Although McNeil was forced to delete his Tweet about George Floyd last week, sites like Revolver still maintained a record of it.

McNeil tweeted jokingly, “Congratulations to George Floyd on being drug free for an entire month!”

FIRE’s letter served as a reminder to KSU that as a public university it is bound by the United States Constitution and is compelled to protect free speech per the First Amendment. Yes, even when it comes to offensive speech.

The letter added:

While McNeil’s tweets may be deeply offensive to many, they do not fall into a category of speech unprotected by the First Amendment, which strictly limits public universities like KSU from punishing protected expression.

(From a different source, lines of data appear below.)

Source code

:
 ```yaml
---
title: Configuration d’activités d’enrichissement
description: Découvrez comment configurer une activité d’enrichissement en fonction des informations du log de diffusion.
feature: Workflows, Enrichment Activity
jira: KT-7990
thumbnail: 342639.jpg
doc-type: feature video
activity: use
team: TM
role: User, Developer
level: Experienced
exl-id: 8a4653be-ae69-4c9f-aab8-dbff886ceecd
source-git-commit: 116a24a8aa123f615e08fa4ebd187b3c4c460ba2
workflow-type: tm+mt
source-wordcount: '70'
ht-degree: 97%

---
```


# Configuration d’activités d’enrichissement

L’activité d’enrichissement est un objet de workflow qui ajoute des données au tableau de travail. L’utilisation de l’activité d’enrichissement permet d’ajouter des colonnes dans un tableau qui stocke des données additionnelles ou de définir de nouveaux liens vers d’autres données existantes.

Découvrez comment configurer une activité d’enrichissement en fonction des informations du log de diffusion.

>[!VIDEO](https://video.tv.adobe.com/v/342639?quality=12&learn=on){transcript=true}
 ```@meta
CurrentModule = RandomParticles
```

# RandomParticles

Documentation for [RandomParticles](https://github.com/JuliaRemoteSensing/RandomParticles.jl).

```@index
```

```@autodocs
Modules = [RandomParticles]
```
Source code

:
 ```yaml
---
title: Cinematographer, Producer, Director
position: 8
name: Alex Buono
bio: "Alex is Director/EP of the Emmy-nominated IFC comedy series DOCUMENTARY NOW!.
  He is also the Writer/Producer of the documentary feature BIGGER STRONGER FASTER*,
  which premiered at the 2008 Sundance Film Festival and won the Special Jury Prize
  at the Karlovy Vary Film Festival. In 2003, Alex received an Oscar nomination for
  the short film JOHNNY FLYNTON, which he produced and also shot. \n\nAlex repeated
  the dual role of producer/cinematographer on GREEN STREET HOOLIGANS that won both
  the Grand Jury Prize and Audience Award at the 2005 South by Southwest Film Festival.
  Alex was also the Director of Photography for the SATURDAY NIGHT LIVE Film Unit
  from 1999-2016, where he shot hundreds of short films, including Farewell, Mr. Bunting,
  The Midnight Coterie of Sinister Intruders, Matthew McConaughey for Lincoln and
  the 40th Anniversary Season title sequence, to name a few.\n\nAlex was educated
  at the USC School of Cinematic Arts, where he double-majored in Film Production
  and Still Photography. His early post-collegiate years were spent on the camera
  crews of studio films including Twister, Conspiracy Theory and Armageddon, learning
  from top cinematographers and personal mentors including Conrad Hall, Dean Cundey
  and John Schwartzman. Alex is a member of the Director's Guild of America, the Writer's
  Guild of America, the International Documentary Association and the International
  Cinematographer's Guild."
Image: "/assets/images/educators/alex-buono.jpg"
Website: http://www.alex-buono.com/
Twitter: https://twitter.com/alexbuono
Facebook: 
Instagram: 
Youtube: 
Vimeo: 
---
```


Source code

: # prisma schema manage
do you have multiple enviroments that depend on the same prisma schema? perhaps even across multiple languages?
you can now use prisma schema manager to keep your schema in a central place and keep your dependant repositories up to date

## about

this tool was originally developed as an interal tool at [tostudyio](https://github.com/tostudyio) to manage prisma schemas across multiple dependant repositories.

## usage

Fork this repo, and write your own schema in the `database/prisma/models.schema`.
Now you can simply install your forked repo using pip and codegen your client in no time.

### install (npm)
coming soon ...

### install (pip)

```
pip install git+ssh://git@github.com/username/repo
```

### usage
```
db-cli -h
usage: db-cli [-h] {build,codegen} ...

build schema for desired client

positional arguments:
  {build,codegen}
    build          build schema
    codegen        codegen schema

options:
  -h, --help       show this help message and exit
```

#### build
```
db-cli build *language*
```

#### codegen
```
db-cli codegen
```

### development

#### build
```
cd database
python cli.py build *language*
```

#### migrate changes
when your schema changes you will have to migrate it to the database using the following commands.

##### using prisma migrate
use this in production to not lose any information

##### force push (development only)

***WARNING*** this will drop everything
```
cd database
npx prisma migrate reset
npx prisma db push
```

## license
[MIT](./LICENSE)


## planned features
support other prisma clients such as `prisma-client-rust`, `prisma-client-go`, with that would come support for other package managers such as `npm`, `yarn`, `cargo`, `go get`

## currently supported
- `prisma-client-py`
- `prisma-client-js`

The entire statement can be read on Michelle Malkin’s twitter feed:

 

The stakes are high in 2020, as free speech hangs in the balance thanks to relentless pressure from the PC Left and Big Tech.

If the Right loses this battle, all other rights —right to bear arms all the way to the freedom of association — will be ripped to shreds.

The good news is that KSU announced that it will not expel McNeil over his Tweet. But the fight is far from over.

Anyone who values American freedoms should stand in solidarity with McNeil.